For customers that meet certain criteria, we have agreed to extend payment terms beyond our customary terms. Management believes that it has established effective credit control procedures and has historically experienced relatively insignificant collection problems. Our subsidiaries depend on commercial credit facilities to fund day-to-day operations as there is a difference between the timing of collection cycles and the timing of payments to vendors. Generally, we do not make significant capital expenditures.
Our cash flow performance for the 2025 fiscal year may not necessarily be indicative of future cash flow performance.
Cash flows from operating activities
Net cash provided by operating activities was $17,632 for the nine months ended June 30, 2025, versus $6,354 provided by operating activities for the nine months ended June 30, 2024. The increase in cash provided by operations for the nine months ended June 30, 2025 compared to the prior year period was primarily due to working capital benefits from the timing of duty collections on behalf of our customers and a n increase in net income of $2,682.
Cash flows from investing activities
Net cash used in investing activities totaled $4,368 for the nine months ended June 30, 2025, versus $5,193 for the nine months ended June 30, 2024. We used $2,555 for the acquisition of Biosensis, $197 in additional purchase price relating to the Airschott acquisition, $1,078 in earnout payments, and $396 for the acquisition of property and equipment for the nine months ended June 30, 2025, compared to $3,795 for the acquisitions of Airschott and ViraQuest, $740 in earnout payments, and $658 for the acquisition of property and equipment for the nine months ended June 30, 2024.
Cash flows from financing activities
Net cash used in financing activities was $11,245 for the nine months ended June 30, 2025, versus net cash used in financing activities of $318 for the nine months ended June 30, 2024. The change in net cash used in financing activities was primarily due to debt reduction, dividends paid to preferred stockholders and dividends paid to non-controlling interest.
Off-Balance Sheet Arrangements
As of June 30, 2025, we had no off-balance sheet arrangements or obligations.

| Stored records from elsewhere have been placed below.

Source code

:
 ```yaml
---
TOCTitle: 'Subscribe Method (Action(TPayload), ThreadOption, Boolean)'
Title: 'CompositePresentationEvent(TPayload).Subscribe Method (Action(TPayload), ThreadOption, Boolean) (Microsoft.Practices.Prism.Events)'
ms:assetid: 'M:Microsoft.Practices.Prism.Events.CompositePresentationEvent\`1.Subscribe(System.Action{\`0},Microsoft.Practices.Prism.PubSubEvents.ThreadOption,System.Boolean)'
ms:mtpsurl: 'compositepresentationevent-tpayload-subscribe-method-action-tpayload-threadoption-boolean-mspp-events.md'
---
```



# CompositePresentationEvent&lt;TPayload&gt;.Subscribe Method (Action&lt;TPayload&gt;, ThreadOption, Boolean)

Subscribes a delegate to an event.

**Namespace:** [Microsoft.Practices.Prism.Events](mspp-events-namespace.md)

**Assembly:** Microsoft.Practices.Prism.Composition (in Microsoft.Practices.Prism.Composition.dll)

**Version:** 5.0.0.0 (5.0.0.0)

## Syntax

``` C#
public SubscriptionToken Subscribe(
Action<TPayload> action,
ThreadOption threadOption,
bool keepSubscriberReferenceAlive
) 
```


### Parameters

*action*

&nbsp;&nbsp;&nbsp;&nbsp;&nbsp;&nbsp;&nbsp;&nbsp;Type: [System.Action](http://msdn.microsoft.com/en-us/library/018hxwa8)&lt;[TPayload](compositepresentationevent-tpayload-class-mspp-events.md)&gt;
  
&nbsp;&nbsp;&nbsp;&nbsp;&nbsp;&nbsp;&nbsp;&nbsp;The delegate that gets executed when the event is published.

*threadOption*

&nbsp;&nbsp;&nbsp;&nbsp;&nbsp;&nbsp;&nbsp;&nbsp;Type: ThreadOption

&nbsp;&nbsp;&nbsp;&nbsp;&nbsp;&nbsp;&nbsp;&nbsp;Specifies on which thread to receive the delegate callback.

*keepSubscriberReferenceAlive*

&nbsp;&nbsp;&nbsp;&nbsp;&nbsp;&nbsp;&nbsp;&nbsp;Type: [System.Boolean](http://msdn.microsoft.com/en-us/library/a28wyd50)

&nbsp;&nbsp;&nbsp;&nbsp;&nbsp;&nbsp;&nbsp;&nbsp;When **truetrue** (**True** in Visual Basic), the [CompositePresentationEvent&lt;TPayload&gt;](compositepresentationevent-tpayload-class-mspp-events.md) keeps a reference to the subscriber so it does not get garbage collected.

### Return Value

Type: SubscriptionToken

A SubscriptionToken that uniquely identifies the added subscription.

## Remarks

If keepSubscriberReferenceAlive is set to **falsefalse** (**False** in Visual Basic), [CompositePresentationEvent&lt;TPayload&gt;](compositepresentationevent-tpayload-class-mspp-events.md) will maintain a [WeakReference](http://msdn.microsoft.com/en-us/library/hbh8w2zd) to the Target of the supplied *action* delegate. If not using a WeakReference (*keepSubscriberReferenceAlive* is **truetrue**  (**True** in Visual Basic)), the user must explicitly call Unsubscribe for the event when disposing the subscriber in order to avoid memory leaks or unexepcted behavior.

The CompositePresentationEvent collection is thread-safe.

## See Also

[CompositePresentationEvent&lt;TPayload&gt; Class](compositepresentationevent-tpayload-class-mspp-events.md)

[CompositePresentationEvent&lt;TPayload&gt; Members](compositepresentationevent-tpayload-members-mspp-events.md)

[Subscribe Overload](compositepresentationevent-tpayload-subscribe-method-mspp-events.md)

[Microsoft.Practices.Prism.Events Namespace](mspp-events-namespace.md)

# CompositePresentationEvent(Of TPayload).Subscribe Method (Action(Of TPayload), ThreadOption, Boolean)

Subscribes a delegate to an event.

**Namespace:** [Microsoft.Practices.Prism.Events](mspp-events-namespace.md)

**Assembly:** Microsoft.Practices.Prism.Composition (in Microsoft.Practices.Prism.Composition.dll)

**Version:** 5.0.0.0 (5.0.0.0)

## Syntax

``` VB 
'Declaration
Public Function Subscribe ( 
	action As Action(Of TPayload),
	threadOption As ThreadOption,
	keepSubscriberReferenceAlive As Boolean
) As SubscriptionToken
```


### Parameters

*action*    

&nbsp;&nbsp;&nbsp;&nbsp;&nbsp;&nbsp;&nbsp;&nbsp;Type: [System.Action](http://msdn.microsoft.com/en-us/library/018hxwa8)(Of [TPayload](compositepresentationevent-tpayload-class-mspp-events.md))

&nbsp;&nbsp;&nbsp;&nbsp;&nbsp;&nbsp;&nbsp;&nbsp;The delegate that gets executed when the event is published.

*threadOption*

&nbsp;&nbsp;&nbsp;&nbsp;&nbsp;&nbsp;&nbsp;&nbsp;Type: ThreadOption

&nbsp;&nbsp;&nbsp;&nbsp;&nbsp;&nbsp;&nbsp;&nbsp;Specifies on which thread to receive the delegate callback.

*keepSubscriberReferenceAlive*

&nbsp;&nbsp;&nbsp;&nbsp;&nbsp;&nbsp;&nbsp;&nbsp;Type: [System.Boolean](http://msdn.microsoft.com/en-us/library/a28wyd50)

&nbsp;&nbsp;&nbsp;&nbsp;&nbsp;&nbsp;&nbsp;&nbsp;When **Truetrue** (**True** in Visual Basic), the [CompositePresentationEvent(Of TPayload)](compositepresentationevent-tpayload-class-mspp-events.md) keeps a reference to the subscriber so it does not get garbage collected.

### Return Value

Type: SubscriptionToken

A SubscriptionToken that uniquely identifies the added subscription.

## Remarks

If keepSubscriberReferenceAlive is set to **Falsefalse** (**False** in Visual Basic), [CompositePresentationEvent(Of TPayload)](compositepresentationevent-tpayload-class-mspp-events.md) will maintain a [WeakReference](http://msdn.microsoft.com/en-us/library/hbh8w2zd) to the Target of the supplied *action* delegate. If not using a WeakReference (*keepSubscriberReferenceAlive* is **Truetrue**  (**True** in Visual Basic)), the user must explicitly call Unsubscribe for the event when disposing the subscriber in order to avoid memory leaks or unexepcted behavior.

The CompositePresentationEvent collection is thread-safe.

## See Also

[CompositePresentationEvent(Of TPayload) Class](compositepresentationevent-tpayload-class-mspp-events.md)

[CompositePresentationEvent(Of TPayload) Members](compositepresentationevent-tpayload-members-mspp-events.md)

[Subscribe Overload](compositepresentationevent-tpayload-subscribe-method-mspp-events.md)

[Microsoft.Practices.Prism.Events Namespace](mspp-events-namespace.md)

ITEM 4. CONTROLS AND PROCEDURES
The Company maintains disclosure controls and procedures designed to ensure that information required to be disclosed in reports filed under the Securities Exchange Act of 1934, as amended (the “Exchange Act”), is recorded, processed, summarized and reported within the specified time periods, and that such information is accumulated and communicated to management, including our Principal Executive Officer and Principal Financial Officer, as appropriate, to allow timely decisions regarding required disclosure. Any controls and procedures, no matter how well designed and operated, can provide only reasonable assurance of achieving the desired control objectives.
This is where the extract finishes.